Beef at country level

Of the products analysed here, beef recorded the smallest increase, at 13.3 million tons. The 15 leading countries contributed 6 million tons or 45.0%. Production volumes fell in 4 of the leading countries between 2012 and 2022, 3 of which were Europe. Australia recorded the highest absolute decline at 274,000 tons, followed by Germany (-169,000 tons) and France (-133,000 tons).

At first glance, it is surprising that China had the largest absolute increase with 1.6 million tons. Brazil, the United States, Turkey and Argentina followed in this order, all countries with extensive natural grasslands. The high growth in China must be seen in the context of the massive decline in pork production. In order to secure the meat supply for the population, domestic production was expanded and, in addition to pork, chicken meat and beef were imported. A further steering factor was the increase in the per capita consumption of beef in affluent consumer groups in urban centres. The consumption of this comparatively expensive meat type is seen as a status symbol.

Beef in Asia

4 of the 15 leading producing countries in 2022 were in Asia. They contributed 2.1 million tons or 52.5% to the increase in beef production of the country group and 23.6% to the global increase since 2012. If one compares Asia and the American double continent in terms of their share in the global production growth, Asia ranked only slightly ahead of America with 46.9% and 46.4%, respectively.
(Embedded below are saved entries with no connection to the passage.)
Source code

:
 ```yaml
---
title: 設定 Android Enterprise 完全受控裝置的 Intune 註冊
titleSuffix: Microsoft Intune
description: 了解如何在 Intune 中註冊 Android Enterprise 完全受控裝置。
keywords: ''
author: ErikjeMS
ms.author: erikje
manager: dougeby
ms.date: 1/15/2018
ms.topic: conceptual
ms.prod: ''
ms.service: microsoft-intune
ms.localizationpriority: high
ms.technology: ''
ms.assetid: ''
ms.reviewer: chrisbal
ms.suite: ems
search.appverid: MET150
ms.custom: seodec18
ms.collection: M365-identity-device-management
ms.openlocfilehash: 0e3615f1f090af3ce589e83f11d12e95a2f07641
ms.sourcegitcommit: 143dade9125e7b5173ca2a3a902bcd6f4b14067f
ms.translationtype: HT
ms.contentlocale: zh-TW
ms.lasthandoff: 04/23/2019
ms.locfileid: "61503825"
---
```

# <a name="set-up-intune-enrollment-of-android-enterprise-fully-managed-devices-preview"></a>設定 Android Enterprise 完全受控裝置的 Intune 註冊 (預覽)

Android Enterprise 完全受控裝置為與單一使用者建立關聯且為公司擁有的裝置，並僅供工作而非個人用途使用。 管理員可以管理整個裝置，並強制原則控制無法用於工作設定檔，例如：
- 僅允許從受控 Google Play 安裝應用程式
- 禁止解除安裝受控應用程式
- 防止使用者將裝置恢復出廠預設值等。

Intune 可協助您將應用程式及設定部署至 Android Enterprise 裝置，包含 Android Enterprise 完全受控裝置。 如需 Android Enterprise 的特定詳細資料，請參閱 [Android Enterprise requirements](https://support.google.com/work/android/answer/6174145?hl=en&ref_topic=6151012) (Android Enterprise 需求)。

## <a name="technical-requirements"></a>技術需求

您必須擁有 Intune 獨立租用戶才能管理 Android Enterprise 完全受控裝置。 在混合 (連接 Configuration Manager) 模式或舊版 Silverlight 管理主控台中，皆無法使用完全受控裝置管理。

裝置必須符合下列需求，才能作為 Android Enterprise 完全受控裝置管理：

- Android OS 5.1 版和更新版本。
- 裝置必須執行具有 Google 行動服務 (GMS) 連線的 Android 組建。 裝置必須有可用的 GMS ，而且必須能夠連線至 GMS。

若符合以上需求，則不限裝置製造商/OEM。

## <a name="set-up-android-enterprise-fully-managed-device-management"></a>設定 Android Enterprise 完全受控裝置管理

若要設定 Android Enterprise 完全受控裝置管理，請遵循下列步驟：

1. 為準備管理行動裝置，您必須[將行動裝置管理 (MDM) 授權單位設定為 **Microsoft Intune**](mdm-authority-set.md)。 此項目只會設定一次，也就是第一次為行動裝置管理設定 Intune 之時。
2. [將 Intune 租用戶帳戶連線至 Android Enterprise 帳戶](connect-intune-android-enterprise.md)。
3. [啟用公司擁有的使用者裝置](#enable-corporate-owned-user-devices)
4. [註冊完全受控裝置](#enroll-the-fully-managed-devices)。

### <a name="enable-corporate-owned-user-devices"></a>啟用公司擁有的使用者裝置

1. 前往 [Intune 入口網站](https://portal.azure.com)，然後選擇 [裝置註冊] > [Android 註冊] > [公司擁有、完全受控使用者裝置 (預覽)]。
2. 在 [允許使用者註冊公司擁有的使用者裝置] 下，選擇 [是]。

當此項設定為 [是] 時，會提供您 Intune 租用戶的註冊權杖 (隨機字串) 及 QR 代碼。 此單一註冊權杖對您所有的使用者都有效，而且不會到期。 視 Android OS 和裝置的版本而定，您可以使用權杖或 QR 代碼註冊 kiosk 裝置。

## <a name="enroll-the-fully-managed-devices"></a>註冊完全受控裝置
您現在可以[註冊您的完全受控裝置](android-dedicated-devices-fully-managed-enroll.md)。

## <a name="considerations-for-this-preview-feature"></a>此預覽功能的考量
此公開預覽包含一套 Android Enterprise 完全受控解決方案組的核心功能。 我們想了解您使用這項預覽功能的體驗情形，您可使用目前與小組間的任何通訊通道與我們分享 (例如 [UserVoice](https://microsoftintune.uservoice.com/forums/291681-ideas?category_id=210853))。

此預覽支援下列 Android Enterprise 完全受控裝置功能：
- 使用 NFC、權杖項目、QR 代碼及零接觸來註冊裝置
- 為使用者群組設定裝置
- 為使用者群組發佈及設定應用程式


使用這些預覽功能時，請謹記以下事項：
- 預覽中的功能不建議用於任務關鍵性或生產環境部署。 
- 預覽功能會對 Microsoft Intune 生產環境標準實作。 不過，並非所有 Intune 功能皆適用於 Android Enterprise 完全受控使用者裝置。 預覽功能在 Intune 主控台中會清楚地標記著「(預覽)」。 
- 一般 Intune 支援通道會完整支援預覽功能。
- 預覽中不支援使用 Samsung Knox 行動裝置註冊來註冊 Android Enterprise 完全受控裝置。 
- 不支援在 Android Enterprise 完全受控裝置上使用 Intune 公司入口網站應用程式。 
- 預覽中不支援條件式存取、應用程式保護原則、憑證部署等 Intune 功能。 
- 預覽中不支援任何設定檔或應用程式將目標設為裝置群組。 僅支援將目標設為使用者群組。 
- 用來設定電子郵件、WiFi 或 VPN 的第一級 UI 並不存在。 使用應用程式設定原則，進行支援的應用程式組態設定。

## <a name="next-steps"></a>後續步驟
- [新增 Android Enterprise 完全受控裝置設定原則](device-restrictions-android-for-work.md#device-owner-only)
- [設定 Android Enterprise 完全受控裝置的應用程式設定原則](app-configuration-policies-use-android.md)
The continuing decline in beef production in some European countries reflects the aftermath of the BSE crisis. BSE first appeared in England in the mid 1980s. It then spread to other European countries, leading to a massive slump in beef consumption that was not compensated for in subsequent years. The higher production costs compared to poultry meat also played a role. This was reflected in the retail price and resulted in a reluctance of the consumers to buy.

Summary and perspectives

Asia recorded by far the highest absolute and relative growth rates in the production of chicken meat, eggs and beef. In contrast, only a small increase occurred in pork because massive animal losses happened due to outbreaks of ASF. However, more recent data from China show that production rose again quickly and was even higher in 2023 than in 2018. The decade between 2012 and 2022 was largely characterised by Asia in terms of meat and egg production, even if there was a dip in pork production due to the epidemics. In view of the continued rapid population growth and the increasing purchasing power in a number of countries, it can be assumed that Asia will be able to consolidate its leading role.